Playing with Unicode
The reason why I like Unicode a lot is because it allows me to code in text based environments and still have nice output. Today, we’re going to play with Regional Indicator Symbol, which is implemented as a Unicode combinaison of letters from 🇦 to 🇿. For instance, if you display 🇫 then 🇷 concatenated together, you get 🇫🇷. Let’s try that from our PostgreSQL prompt!
Table of Contents
Context and Necessary data
In the historical record of motor racing data database we have all the data to reproduce the table from the List of Formula One seasons with driver’s champions and constructors champion.
Grab the MySQL version of it, the only one available now, and import its schema and data in a single command line with pgloader:
$ createdb f1db $ pgloader mysql://[email protected]/f1db pgsql:///f1db $ psql -d f1db -c 'ALTER DATABASE f1db SET search_path TO f1db, public;'
In the List of Formula One seasons page is included a flag from the country of each driver.
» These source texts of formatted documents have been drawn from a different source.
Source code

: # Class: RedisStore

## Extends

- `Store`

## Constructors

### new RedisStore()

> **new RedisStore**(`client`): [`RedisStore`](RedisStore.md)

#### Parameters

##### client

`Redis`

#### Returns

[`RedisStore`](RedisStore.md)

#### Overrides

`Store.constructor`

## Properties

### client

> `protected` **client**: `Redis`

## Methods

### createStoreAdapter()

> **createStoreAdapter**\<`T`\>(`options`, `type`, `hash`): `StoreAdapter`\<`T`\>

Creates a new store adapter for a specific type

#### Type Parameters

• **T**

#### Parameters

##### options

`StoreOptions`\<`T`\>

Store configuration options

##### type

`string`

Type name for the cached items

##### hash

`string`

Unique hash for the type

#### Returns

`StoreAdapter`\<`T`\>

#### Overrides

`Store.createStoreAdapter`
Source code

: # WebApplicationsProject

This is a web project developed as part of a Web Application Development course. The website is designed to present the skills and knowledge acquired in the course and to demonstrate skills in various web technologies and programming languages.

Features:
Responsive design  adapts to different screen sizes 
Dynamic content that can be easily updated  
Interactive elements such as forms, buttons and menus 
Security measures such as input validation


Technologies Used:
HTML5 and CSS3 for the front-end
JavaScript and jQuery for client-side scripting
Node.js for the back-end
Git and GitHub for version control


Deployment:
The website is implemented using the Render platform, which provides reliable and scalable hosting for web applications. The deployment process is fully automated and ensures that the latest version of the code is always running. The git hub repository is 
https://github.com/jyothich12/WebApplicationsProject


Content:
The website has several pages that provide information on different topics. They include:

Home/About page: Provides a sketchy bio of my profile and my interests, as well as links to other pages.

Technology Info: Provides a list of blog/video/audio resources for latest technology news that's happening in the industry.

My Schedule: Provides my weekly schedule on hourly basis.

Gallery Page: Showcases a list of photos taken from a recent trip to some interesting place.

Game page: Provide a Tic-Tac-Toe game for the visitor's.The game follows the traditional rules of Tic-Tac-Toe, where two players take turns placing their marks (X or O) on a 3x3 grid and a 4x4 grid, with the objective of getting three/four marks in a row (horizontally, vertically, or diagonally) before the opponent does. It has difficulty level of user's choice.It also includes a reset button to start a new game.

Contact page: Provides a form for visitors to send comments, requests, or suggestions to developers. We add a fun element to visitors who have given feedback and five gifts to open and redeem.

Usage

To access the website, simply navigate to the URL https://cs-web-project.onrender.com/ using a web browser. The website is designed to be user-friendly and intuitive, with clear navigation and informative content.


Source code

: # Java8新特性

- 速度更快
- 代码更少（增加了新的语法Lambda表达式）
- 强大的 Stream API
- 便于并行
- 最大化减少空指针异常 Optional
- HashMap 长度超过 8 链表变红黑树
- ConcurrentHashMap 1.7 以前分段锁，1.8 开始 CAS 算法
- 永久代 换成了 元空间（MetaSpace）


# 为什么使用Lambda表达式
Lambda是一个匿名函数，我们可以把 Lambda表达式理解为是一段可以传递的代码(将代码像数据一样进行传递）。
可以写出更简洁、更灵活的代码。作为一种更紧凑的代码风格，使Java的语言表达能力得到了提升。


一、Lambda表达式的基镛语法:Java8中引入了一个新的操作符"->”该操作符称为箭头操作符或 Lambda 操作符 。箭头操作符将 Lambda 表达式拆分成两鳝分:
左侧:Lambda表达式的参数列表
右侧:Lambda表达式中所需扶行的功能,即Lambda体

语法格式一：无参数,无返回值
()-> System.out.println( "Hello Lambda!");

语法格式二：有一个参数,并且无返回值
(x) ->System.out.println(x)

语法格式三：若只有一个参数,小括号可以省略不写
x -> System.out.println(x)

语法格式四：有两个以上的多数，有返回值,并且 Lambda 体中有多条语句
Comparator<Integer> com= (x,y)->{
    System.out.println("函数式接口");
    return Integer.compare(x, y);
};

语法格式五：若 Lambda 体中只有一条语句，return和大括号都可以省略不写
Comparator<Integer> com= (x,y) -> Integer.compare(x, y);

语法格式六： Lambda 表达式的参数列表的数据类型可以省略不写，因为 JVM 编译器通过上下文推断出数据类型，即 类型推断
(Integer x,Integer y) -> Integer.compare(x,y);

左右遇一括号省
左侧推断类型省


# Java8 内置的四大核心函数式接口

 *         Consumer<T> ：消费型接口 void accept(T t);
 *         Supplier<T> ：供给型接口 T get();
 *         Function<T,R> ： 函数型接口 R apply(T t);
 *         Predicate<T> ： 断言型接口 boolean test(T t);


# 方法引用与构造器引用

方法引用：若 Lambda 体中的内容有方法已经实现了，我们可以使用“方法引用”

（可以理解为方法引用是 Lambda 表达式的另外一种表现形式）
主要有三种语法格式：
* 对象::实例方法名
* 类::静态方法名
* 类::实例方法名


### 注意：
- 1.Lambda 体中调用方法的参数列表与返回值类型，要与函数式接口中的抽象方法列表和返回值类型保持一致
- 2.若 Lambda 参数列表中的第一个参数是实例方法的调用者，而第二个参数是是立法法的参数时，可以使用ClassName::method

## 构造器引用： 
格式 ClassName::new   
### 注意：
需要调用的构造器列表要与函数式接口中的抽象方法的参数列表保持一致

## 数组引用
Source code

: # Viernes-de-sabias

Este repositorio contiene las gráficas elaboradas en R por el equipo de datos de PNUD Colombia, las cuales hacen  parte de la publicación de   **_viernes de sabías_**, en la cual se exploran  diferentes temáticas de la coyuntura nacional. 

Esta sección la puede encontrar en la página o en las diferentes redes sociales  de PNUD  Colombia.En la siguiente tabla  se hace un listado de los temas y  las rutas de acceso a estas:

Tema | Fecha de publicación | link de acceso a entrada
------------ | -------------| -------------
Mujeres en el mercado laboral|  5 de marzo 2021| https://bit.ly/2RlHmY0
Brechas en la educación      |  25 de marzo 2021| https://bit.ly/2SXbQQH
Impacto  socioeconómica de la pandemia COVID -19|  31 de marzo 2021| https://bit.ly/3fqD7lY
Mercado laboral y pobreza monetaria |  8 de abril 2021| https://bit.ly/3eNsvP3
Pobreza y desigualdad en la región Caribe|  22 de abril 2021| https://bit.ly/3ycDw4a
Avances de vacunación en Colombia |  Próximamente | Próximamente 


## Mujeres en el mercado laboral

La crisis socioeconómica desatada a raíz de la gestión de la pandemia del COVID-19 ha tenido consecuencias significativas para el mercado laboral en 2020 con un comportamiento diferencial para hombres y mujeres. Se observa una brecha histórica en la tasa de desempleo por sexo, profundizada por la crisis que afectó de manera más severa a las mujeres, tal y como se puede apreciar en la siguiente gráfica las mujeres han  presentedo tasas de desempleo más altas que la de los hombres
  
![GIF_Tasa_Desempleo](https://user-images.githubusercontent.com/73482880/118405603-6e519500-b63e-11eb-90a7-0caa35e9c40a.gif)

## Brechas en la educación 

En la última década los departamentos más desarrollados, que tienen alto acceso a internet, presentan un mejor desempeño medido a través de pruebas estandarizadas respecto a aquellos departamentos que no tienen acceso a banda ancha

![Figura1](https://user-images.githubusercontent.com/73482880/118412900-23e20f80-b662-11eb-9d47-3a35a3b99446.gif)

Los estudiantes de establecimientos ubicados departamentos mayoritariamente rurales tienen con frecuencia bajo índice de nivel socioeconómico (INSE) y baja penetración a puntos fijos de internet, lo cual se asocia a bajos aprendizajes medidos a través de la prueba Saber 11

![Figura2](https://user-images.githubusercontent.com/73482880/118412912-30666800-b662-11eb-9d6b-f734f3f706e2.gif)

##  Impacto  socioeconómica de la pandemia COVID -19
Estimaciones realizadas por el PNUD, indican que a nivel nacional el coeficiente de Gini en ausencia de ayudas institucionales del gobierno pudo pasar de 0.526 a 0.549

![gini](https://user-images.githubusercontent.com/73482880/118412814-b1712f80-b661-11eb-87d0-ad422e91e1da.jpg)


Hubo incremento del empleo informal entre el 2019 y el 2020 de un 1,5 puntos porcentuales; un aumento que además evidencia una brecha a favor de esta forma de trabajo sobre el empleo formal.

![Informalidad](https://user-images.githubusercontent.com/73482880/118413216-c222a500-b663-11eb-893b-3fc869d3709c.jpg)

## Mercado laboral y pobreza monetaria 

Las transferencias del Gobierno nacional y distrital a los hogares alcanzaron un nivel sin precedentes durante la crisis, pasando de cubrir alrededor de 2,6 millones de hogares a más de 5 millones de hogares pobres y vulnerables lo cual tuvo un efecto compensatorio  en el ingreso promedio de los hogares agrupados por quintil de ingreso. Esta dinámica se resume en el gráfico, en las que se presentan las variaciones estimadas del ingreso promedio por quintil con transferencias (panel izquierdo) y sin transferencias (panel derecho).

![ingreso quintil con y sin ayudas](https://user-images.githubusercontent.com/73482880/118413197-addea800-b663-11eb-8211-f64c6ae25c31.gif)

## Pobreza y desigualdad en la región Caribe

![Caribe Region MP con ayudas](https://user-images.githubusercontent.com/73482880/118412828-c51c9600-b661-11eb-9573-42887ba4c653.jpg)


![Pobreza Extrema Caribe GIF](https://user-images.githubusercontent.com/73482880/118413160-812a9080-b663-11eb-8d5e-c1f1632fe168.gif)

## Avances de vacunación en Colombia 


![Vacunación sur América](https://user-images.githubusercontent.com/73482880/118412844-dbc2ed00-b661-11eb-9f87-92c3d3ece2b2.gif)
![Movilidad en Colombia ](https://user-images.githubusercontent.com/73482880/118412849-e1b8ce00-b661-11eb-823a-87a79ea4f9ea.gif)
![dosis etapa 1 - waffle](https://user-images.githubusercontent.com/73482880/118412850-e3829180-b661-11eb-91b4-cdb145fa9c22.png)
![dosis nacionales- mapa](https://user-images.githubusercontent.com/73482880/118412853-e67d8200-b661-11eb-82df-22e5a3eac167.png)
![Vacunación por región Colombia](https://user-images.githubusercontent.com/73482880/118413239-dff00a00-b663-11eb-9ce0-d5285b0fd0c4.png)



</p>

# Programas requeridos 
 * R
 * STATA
The f1db database model only includes a nationality column for each driver, that we can see here:
select count(*) as victories, forename, surname, nationality from drivers left join results on drivers.driverid = results.driverid and results.position = 1 group by drivers.driverid order by victories desc limit 10;
Which gives the following result:
victories │ forename │ surname │ nationality ═══════════╪═══════════╪════════════╪═════════════ 91 │ Michael │ Schumacher │ German 56 │ Lewis │ Hamilton │ British 51 │ Alain │ Prost │ French 45 │ Sebastian │ Vettel │ German 41 │ Ayrton │ Senna │ Brazilian 32 │ Fernando │ Alonso │ Spanish 31 │ Nigel │ Mansell │ British 27 │ Jackie │ Stewart │ British 25 │ Jim │ Clark │ British 25 │ Niki │ Lauda │ Austrian (10 rows)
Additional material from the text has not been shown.